Se sortir d'une enfance malheureuse, est-ce possible?
Je le dis tout de go, cette rencontre avec le roman de Rebecca Lighieri a été le lieu d’un réel coup de cœur ! Et je vous prédis qu’il figurera sur les listes des prix littéraires. J’en suis certaine ! J’ai carrément été happée par cette histoire ! Et que dire de cette fin ! Mais, allez, je vais vous en dire plus.
En C4 peu de mots :
« L’espérance de vie de l’amour, c’est huit ans. Pour la haine, comptez plutôt vingt. La seule chose qui dure toujours, c’est l’enfance, quand elle s’est mal passée. »
Difficile d’avoir une idée de ce qui nous attend. Tout de même, je ne sais pas pourquoi, mais j’étais déjà accrochée.
Dès les premières lignes, on sait que le père de Karel, le narrateur, est mort. Le jeune homme s’interroge sur l’identité de la personne qui a tué son père. En fait, il trouve plus juste la question suivante : « qui n’a pas tué mon père ? » Ce n’est pas lui. Dès lors, on est entraîné dans l’histoire de Karel, de sa sœur Hendrika et de son petit frère Mohand et le triste sort que leurs parents leur ont réservé.
Vivant dans les quartiers nord de Marseille dans une Cité, Karel, et sa fratrie vivent une enfance horrible. Leurs parents sont pauvres, et toxicomanes « à temps partiel », le père est violent physiquement et psychologiquement, particulièrement avec le petit dernier, Mohand, né polyhandicapé au physique ingrat. Étonnamment, c’est celui qui semble le moins atteint par la violence du père bien qu’il soit son souffre-douleur principal.
Les enfants, incapables de s’opposer à leur père pour qu’il cesse ses sévices, sont toutefois unis. Derrière une affiche au-dessus du lit de Mohand, un petit mot plié. JVTMP : Je vais tuer mon père, comme un pacte entre les membres de la fratrie. Un pacte de liberté. Mais, comme le démontre avec brio ce roman d’émancipation, cette dernière peut engendrer une solitude qui n’est pas toujours désirée.
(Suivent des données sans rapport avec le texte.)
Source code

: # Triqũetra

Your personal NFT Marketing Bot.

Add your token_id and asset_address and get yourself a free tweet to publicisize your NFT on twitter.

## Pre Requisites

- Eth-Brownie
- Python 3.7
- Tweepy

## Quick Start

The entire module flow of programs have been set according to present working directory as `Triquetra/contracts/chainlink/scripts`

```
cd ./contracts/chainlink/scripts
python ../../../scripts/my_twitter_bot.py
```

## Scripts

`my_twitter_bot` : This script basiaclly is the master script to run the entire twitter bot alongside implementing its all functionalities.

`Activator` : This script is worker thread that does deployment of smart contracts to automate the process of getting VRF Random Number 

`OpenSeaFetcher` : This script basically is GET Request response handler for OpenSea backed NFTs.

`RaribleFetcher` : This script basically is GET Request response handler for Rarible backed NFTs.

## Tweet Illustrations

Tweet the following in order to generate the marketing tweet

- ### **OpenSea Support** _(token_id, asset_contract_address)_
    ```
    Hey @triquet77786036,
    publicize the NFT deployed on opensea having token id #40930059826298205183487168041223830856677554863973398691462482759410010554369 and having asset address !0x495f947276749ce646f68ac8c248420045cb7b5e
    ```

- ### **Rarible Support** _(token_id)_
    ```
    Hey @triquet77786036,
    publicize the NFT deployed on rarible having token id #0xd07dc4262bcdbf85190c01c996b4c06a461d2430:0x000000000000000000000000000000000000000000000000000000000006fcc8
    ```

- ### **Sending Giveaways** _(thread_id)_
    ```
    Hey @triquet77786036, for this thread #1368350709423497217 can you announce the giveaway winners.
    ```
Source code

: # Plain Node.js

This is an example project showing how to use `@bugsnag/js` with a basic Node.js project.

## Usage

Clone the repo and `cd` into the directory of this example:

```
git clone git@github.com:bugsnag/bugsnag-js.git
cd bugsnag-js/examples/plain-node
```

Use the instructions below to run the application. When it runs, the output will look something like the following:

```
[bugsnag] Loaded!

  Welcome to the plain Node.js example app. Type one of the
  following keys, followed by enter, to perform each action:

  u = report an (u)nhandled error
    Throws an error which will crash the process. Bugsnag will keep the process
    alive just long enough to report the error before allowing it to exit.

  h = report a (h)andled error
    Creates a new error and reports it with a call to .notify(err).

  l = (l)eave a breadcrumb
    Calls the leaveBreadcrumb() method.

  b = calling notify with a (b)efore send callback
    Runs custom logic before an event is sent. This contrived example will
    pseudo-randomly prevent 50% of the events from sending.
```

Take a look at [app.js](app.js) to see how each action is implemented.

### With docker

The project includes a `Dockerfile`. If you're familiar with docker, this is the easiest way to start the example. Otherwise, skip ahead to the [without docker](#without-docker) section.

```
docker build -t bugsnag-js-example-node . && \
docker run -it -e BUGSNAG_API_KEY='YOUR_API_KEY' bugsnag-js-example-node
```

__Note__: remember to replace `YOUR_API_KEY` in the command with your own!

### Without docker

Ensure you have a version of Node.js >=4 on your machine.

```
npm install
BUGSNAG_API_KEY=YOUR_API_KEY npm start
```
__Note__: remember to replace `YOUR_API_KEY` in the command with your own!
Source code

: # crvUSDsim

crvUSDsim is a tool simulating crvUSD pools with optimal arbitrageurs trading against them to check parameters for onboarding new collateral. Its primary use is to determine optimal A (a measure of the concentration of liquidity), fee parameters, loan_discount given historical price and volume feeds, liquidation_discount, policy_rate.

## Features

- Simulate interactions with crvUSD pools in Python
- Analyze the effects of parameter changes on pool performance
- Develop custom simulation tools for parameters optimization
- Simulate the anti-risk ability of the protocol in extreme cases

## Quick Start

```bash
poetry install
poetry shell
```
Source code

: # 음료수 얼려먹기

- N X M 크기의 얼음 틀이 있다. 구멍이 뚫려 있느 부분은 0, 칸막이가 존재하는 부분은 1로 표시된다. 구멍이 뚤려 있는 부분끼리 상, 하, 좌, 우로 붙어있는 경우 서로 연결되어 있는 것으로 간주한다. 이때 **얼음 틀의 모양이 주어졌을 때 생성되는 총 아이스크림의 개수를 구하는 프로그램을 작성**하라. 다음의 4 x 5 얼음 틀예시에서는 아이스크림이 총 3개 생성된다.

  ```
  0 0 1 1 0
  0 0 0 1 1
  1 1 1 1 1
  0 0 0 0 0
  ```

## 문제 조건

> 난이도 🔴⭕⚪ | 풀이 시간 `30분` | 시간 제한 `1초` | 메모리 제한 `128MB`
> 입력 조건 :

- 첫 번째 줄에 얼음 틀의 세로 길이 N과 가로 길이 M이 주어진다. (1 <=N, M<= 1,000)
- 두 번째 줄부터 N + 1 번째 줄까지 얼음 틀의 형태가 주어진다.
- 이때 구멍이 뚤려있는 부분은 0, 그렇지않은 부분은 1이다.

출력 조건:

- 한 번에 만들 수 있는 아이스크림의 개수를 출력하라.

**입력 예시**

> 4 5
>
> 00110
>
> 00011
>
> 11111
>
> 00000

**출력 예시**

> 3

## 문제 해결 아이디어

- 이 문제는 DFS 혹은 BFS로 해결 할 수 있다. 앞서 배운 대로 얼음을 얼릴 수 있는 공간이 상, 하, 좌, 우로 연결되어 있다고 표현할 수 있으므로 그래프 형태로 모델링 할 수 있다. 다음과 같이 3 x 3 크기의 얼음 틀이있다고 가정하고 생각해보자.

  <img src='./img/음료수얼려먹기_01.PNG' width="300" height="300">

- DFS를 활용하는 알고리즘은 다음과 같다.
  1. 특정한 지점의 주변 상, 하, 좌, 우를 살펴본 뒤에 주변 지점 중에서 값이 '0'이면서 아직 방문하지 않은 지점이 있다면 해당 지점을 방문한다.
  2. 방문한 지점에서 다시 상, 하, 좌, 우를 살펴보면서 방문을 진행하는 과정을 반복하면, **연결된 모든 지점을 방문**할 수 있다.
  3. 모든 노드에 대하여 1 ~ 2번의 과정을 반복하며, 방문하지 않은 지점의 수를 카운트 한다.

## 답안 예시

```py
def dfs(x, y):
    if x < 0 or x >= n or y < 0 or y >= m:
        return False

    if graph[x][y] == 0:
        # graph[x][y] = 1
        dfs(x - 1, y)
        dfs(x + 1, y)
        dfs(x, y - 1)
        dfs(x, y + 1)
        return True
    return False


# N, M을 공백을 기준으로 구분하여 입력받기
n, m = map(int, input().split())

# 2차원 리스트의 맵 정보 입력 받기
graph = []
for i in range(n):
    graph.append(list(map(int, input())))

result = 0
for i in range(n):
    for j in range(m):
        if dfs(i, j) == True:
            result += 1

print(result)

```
Sans conteste, nous sommes devant un roman qui nous remue. D’une écriture sans fards, Rebecca Lighieri dissèque la violence familiale et expose la toile telle celle de l’araignée, dans laquelle sont pris les enfants. C’est un récit sombre où l’on voyage à l’intérieur de cette cellule explosée, mais surtout à travers ce jeune homme qui voit tout le monde dans son entourage qui fait des combines pour avoir de l’argent. Des vols, du trafic de drogue, pour ne nommer que ceux-ci. S’il s’est longtemps senti bien avec les « gens du voyage », un peu plus libre certes, après un moment, il réalise qu’il n’aspire pas à ce genre de vie.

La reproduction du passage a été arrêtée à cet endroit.